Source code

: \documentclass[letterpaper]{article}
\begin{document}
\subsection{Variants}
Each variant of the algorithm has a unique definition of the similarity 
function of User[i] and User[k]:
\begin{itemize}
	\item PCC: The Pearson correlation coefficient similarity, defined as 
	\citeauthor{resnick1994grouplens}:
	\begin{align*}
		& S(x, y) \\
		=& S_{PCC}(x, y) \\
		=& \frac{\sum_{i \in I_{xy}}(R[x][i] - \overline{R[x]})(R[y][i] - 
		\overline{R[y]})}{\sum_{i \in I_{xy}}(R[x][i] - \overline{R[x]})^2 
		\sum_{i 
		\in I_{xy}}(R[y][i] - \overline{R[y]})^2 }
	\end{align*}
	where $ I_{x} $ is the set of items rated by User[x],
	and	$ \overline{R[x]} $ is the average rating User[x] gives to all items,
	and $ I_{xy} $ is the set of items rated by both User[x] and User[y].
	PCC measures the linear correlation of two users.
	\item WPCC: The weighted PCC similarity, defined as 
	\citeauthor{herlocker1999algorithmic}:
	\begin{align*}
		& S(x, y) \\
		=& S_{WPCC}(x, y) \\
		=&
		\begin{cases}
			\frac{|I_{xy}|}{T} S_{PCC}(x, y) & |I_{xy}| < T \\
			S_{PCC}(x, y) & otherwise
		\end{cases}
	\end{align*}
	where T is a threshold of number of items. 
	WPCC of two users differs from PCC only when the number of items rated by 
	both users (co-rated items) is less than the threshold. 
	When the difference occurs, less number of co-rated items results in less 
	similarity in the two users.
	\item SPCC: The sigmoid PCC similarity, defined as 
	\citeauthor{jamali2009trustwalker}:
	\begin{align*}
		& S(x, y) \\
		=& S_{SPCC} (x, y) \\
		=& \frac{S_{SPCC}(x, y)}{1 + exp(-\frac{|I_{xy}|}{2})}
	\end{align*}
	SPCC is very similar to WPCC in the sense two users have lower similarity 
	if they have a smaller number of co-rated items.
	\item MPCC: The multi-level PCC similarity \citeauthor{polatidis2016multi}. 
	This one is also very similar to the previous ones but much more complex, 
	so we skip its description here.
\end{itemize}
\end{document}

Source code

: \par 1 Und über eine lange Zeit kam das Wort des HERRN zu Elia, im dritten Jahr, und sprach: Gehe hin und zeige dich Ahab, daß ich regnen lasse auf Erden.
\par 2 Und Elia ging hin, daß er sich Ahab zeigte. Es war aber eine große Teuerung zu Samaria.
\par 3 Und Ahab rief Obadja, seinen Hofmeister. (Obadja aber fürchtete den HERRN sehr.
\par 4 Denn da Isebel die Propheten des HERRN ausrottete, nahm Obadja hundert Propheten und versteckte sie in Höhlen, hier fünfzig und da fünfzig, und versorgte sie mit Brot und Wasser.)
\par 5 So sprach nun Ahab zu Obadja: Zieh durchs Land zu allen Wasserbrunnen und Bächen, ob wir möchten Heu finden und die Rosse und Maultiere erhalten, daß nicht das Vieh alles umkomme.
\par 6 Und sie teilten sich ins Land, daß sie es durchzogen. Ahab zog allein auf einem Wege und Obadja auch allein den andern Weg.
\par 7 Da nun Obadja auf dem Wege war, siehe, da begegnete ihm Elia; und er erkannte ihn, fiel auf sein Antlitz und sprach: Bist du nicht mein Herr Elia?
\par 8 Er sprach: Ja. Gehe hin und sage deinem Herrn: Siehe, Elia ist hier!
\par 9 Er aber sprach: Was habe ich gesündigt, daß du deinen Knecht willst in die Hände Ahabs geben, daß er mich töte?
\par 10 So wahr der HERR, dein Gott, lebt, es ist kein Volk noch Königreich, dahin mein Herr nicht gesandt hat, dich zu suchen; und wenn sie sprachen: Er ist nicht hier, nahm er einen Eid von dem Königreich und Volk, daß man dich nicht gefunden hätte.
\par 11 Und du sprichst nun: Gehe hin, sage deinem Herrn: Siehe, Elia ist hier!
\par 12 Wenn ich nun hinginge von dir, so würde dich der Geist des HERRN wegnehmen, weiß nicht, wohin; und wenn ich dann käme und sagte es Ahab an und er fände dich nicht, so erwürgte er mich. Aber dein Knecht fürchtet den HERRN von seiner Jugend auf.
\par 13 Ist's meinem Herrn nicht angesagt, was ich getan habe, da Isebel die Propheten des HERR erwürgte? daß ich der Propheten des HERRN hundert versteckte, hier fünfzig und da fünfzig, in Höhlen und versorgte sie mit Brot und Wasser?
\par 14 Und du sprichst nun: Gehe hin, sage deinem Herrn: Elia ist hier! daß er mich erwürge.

**Work to be completed**: Exactly as written above, copy every line.

**Answer section**:
Source code

: \documentclass[letterpaper]{article}
\begin{document}
\subsection{Variants}
Each variant of the algorithm has a unique definition of the similarity 
function of User[i] and User[k]:
\begin{itemize}
	\item PCC: The Pearson correlation coefficient similarity, defined as 
	\citeauthor{resnick1994grouplens}:
	\begin{align*}
		& S(x, y) \\
		=& S_{PCC}(x, y) \\
		=& \frac{\sum_{i \in I_{xy}}(R[x][i] - \overline{R[x]})(R[y][i] - 
		\overline{R[y]})}{\sum_{i \in I_{xy}}(R[x][i] - \overline{R[x]})^2 
		\sum_{i 
		\in I_{xy}}(R[y][i] - \overline{R[y]})^2 }
	\end{align*}
	where $ I_{x} $ is the set of items rated by User[x],
	and	$ \overline{R[x]} $ is the average rating User[x] gives to all items,
	and $ I_{xy} $ is the set of items rated by both User[x] and User[y].
	PCC measures the linear correlation of two users.
	\item WPCC: The weighted PCC similarity, defined as 
	\citeauthor{herlocker1999algorithmic}:
	\begin{align*}
		& S(x, y) \\
		=& S_{WPCC}(x, y) \\
		=&
		\begin{cases}
			\frac{|I_{xy}|}{T} S_{PCC}(x, y) & |I_{xy}| < T \\
			S_{PCC}(x, y) & otherwise
		\end{cases}
	\end{align*}
	where T is a threshold of number of items. 
	WPCC of two users differs from PCC only when the number of items rated by 
	both users (co-rated items) is less than the threshold. 
	When the difference occurs, less number of co-rated items results in less 
	similarity in the two users.
	\item SPCC: The sigmoid PCC similarity, defined as 
	\citeauthor{jamali2009trustwalker}:
	\begin{align*}
		& S(x, y) \\
		=& S_{SPCC} (x, y) \\
		=& \frac{S_{SPCC}(x, y)}{1 + exp(-\frac{|I_{xy}|}{2})}
	\end{align*}
	SPCC is very similar to WPCC in the sense two users have lower similarity 
	if they have a smaller number of co-rated items.
	\item MPCC: The multi-level PCC similarity \citeauthor{polatidis2016multi}. 
	This one is also very similar to the previous ones but much more complex, 
	so we skip its description here.
\end{itemize}
\end{document}

Source code

: \par 1 Und über eine lange Zeit kam das Wort des HERRN zu Elia, im dritten Jahr, und sprach: Gehe hin und zeige dich Ahab, daß ich regnen lasse auf Erden.
\par 2 Und Elia ging hin, daß er sich Ahab zeigte. Es war aber eine große Teuerung zu Samaria.
\par 3 Und Ahab rief Obadja, seinen Hofmeister. (Obadja aber fürchtete den HERRN sehr.
\par 4 Denn da Isebel die Propheten des HERRN ausrottete, nahm Obadja hundert Propheten und versteckte sie in Höhlen, hier fünfzig und da fünfzig, und versorgte sie mit Brot und Wasser.)
\par 5 So sprach nun Ahab zu Obadja: Zieh durchs Land zu allen Wasserbrunnen und Bächen, ob wir möchten Heu finden und die Rosse und Maultiere erhalten, daß nicht das Vieh alles umkomme.
\par 6 Und sie teilten sich ins Land, daß sie es durchzogen. Ahab zog allein auf einem Wege und Obadja auch allein den andern Weg.
\par 7 Da nun Obadja auf dem Wege war, siehe, da begegnete ihm Elia; und er erkannte ihn, fiel auf sein Antlitz und sprach: Bist du nicht mein Herr Elia?
\par 8 Er sprach: Ja. Gehe hin und sage deinem Herrn: Siehe, Elia ist hier!
\par 9 Er aber sprach: Was habe ich gesündigt, daß du deinen Knecht willst in die Hände Ahabs geben, daß er mich töte?
\par 10 So wahr der HERR, dein Gott, lebt, es ist kein Volk noch Königreich, dahin mein Herr nicht gesandt hat, dich zu suchen; und wenn sie sprachen: Er ist nicht hier, nahm er einen Eid von dem Königreich und Volk, daß man dich nicht gefunden hätte.
\par 11 Und du sprichst nun: Gehe hin, sage deinem Herrn: Siehe, Elia ist hier!
\par 12 Wenn ich nun hinginge von dir, so würde dich der Geist des HERRN wegnehmen, weiß nicht, wohin; und wenn ich dann käme und sagte es Ahab an und er fände dich nicht, so erwürgte er mich. Aber dein Knecht fürchtet den HERRN von seiner Jugend auf.
\par 13 Ist's meinem Herrn nicht angesagt, was ich getan habe, da Isebel die Propheten des HERR erwürgte? daß ich der Propheten des HERRN hundert versteckte, hier fünfzig und da fünfzig, in Höhlen und versorgte sie mit Brot und Wasser?
\par 14 Und du sprichst nun: Gehe hin, sage deinem Herrn: Elia ist hier! daß er mich erwürge.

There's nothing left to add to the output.